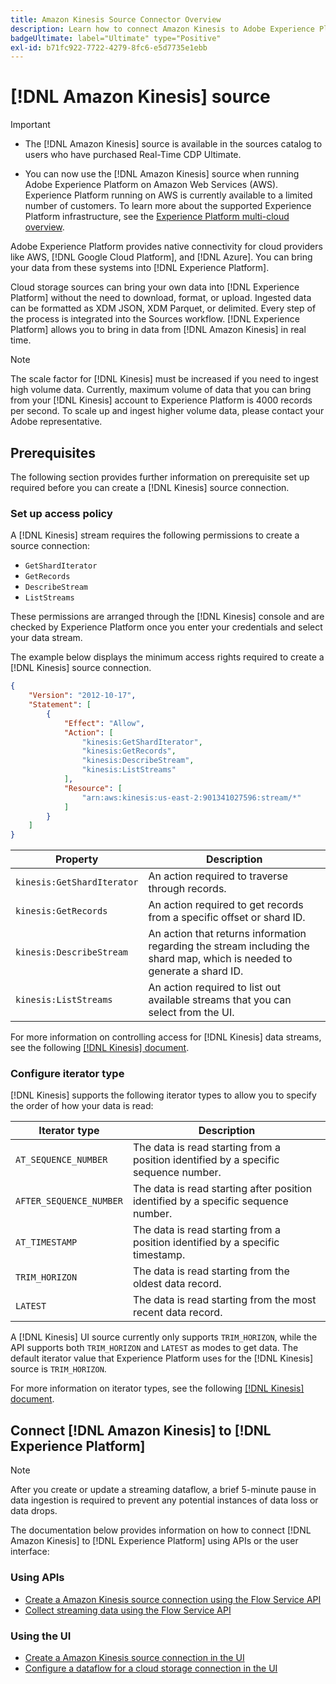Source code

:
 ```yaml
---
title: Amazon Kinesis Source Connector Overview
description: Learn how to connect Amazon Kinesis to Adobe Experience Platform using APIs or the user interface.
badgeUltimate: label="Ultimate" type="Positive"
exl-id: b71fc922-7722-4279-8fc6-e5d7735e1ebb
---
```

# [!DNL Amazon Kinesis] source

>[!IMPORTANT]
>
>- The [!DNL Amazon Kinesis] source is available in the sources catalog to users who have purchased Real-Time CDP Ultimate.
>
>- You can now use the [!DNL Amazon Kinesis] source when running Adobe Experience Platform on Amazon Web Services (AWS). Experience Platform running on AWS is currently available to a limited number of customers. To learn more about the supported Experience Platform infrastructure, see the [Experience Platform multi-cloud overview](../../../landing/multi-cloud.md).


Adobe Experience Platform provides native connectivity for cloud providers like AWS, [!DNL Google Cloud Platform], and [!DNL Azure]. You can bring your data from these systems into [!DNL Experience Platform].

Cloud storage sources can bring your own data into [!DNL Experience Platform] without the need to download, format, or upload. Ingested data can be formatted as XDM JSON, XDM Parquet, or delimited. Every step of the process is integrated into the Sources workflow. [!DNL Experience Platform] allows you to bring in data from [!DNL Amazon Kinesis] in real time.

>[!NOTE]
>
>The scale factor for [!DNL Kinesis] must be increased if you need to ingest high volume data. Currently, maximum volume of data that you can bring from your [!DNL Kinesis] account to Experience Platform is 4000 records per second. To scale up and ingest higher volume data, please contact your Adobe representative.

## Prerequisites

The following section provides further information on prerequisite set up required before you can create a [!DNL Kinesis] source connection.

### Set up access policy

A [!DNL Kinesis] stream requires the following permissions to create a source connection:

- `GetShardIterator`
- `GetRecords`
- `DescribeStream`
- `ListStreams`

These permissions are arranged through the [!DNL Kinesis] console and are checked by Experience Platform once you enter your credentials and select your data stream.

The example below displays the minimum access rights required to create a [!DNL Kinesis] source connection.

```json
{
    "Version": "2012-10-17",
    "Statement": [
        {
            "Effect": "Allow",
            "Action": [
                "kinesis:GetShardIterator",
                "kinesis:GetRecords",
                "kinesis:DescribeStream",
                "kinesis:ListStreams"
            ],
            "Resource": [
                "arn:aws:kinesis:us-east-2:901341027596:stream/*"
            ]
        }
    ]
}
```

| Property | Description |
| -------- | ----------- |
| `kinesis:GetShardIterator` | An action required to traverse through records. |
| `kinesis:GetRecords` | An action required to get records from a specific offset or shard ID. |
| `kinesis:DescribeStream` | An action that returns information regarding the stream including the shard map, which is needed to generate a shard ID. |
| `kinesis:ListStreams` | An action required to list out available streams that you can select from the UI. |

For more information on controlling access for [!DNL Kinesis] data streams, see the following [[!DNL Kinesis] document](https://docs.aws.amazon.com/streams/latest/dev/controlling-access.html).

### Configure iterator type

[!DNL Kinesis] supports the following iterator types to allow you to specify the order of how your data is read:

| Iterator type | Description |
| ------------- | ----------- |
| `AT_SEQUENCE_NUMBER` | The data is read starting from a position identified by a specific sequence number. |
| `AFTER_SEQUENCE_NUMBER` | The data is read starting after position identified by a specific sequence number. |
| `AT_TIMESTAMP` | The data is read starting from a position identified by a specific timestamp. |
| `TRIM_HORIZON` | The data is read starting from the oldest data record. |
| `LATEST` | The data is read starting from the most recent data record. |

A [!DNL Kinesis] UI source currently only supports `TRIM_HORIZON`, while the API supports both `TRIM_HORIZON` and `LATEST` as modes to get data. The default iterator value that Experience Platform uses for the [!DNL Kinesis] source is `TRIM_HORIZON`.

For more information on iterator types, see the following [[!DNL Kinesis] document](https://docs.aws.amazon.com/kinesis/latest/APIReference/API_GetShardIterator.html#API_GetShardIterator_RequestSyntax).

## Connect [!DNL Amazon Kinesis] to [!DNL Experience Platform]

>[!NOTE]
>
>After you create or update a streaming dataflow, a brief 5-minute pause in data ingestion is required to prevent any potential instances of data loss or data drops.

The documentation below provides information on how to connect [!DNL Amazon Kinesis] to [!DNL Experience Platform] using APIs or the user interface:

### Using APIs

- [Create a Amazon Kinesis source connection using the Flow Service API](../../tutorials/api/create/cloud-storage/kinesis.md)
- [Collect streaming data using the Flow Service API](../../tutorials/api/collect/streaming.md)

### Using the UI

- [Create a Amazon Kinesis source connection in the UI](../../tutorials/ui/create/cloud-storage/kinesis.md)
- [Configure a dataflow for a cloud storage connection in the UI](../../tutorials/ui/dataflow/streaming/cloud-storage-streaming.md)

:: Task goal ::
Copy from the entries only those lines that hold the word "dataflow".

:: Exercise answer ::
>After you create or update a streaming dataflow, a brief 5-minute pause in data ingestion is required to prevent any potential instances of data loss or data drops.
- [Configure a dataflow for a cloud storage connection in the UI](../../tutorials/ui/dataflow/streaming/cloud-storage-streaming.md)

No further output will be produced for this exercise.